Look up! We’ve got 11 new clouds in our skies
ALTHOUGH clouds are an essential part of Britain’s weather – not to mention many of our conversations, most of us don’t have the foggiest about them.
But it turns out that there are actually more varieties than had been thought.
Thanks partly to the efforts of amateur meteorologists, 11 new types will be recognised officially today.
The British Met Office and World Meteorological Organization said it had made the decision after exhaustive research – with many pictures sent in by cloudspotters around the world.
The organisations said they were confident the clouds were regularly occurring weather patterns and not merely one-offs.
One of them is a completely new species of cloud called volutus, which is described in the official Cloud Atlas as ‘long, typically low, horizontal, detached, tube- shaped cloud mass’ that often ‘rolls slowly about’.

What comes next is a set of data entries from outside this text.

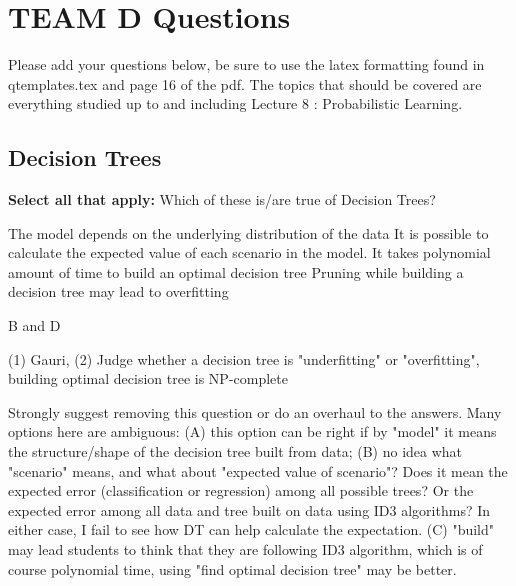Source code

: \section{TEAM D Questions }

Please add your questions below, be sure to use the latex formatting found in qtemplates.tex and page 16 of the pdf. The topics that should be covered are everything studied up to and including Lecture 8 : Probabilistic Learning.

\newpage
\subsection{Decision Trees}
\begin{questions}

    \question[1] \textbf{Select all that apply:} Which of these is/are true of Decision Trees?
    {%
    \checkboxchar{$\Box$} %
    \begin{checkboxes}
     \choice The model depends on the underlying distribution of the data
     \choice It is possible to calculate the expected value of each scenario in the model.
     \choice It takes polynomial amount of time to build an optimal decision tree
     \choice Pruning while building a decision tree may lead to overfitting
    \end{checkboxes}
    }
    \begin{soln}
    B and D
    \end{soln}
    \begin{qauthor}
    (1) Gauri, (2) Judge whether a decision tree is "underfitting" or "overfitting", building optimal decision tree is NP-complete
    \end{qauthor}
    
    \begin{qtester}
    Strongly suggest removing this question or do an overhaul to the answers. Many options here are ambiguous: (A) this option can be right if by "model" it means the structure/shape of the decision tree built from data; (B) no idea what "scenario" means, and what about "expected value of scenario"? Does it mean the expected error (classification or regression) among all possible trees? Or the expected error among all data and tree built on data using ID3 algorithms? In either case, I fail to see how DT can help calculate the expectation. (C) "build" may lead students to think that they are following ID3 algorithm, which is of course polynomial time, using "find optimal decision tree" may be better.
    \end{qtester}

\end{questions}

Volutus brings the number of official cloud species to 15 – the first significant change to cloud classification since the Seventies. In what may prove controversial, the Cloud Atlas now claims that contrails – or condensation trails – left by aeroplanes can be classified as a cloud, with those that last more than ten minutes called cirrus homogenitus.
Another new cloud on the block is flammagenitus, which forms above forest fires. Also gaining recognition is the ‘ cloud feature’ asperitas – bumpy, wavelike structures beneath different types of cloud.
Its inclusion is a feather in the cap of amateur cloudwatcher Gavin PretorPinney, the British author of the Cloudspotter’s Guide, who has championed its inclusion.